- _What to produce_: Determine how many lines in the records hold "features", then give that number by itself.

- _Provided information_:
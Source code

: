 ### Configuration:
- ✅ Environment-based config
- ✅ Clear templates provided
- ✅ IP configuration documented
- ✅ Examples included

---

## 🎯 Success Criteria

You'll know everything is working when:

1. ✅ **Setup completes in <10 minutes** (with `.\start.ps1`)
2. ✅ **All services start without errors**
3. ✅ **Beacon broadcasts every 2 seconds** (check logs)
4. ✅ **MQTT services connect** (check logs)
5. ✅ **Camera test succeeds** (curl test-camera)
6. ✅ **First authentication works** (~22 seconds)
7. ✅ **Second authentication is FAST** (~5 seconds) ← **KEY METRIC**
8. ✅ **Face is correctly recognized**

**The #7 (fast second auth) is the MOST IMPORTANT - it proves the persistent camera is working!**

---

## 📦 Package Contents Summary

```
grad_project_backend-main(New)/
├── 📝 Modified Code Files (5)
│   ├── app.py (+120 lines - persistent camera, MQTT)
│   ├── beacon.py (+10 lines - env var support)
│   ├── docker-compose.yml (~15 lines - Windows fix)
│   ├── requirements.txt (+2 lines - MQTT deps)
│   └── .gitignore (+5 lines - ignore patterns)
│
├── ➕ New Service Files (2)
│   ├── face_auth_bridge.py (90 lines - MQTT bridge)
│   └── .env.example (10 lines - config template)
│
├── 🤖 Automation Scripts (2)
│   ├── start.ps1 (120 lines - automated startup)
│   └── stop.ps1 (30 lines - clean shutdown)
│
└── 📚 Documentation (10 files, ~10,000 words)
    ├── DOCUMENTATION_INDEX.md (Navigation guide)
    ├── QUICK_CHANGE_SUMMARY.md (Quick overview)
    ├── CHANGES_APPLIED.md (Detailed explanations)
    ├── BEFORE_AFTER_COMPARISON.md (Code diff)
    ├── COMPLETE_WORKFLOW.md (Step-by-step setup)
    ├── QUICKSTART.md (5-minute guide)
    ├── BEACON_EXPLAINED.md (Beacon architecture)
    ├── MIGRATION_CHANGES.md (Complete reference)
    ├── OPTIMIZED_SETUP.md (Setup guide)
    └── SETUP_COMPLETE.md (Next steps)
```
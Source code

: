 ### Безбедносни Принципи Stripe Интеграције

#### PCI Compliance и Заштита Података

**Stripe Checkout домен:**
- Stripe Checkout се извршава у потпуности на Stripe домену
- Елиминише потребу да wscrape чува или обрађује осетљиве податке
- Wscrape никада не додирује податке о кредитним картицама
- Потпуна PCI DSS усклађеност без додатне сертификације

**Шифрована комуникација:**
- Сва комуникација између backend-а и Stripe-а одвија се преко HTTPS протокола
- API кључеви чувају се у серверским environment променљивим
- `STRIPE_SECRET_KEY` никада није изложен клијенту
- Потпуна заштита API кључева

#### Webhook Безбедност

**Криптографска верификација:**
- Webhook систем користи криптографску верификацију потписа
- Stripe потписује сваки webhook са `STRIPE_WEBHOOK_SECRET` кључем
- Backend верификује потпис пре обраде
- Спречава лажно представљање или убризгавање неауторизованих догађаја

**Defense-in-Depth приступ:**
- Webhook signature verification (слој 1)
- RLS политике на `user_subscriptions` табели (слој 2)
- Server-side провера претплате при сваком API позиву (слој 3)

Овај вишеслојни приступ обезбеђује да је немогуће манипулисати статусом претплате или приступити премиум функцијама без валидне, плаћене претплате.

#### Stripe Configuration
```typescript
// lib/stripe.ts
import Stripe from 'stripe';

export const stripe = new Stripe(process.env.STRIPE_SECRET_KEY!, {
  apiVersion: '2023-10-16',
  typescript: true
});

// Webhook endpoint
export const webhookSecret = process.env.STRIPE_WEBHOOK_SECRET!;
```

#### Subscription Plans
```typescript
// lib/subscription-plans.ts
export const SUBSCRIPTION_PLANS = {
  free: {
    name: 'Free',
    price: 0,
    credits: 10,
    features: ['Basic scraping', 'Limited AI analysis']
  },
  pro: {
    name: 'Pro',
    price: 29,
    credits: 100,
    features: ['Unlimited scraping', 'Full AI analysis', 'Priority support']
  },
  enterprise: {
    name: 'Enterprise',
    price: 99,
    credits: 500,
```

- _Written solution_: 2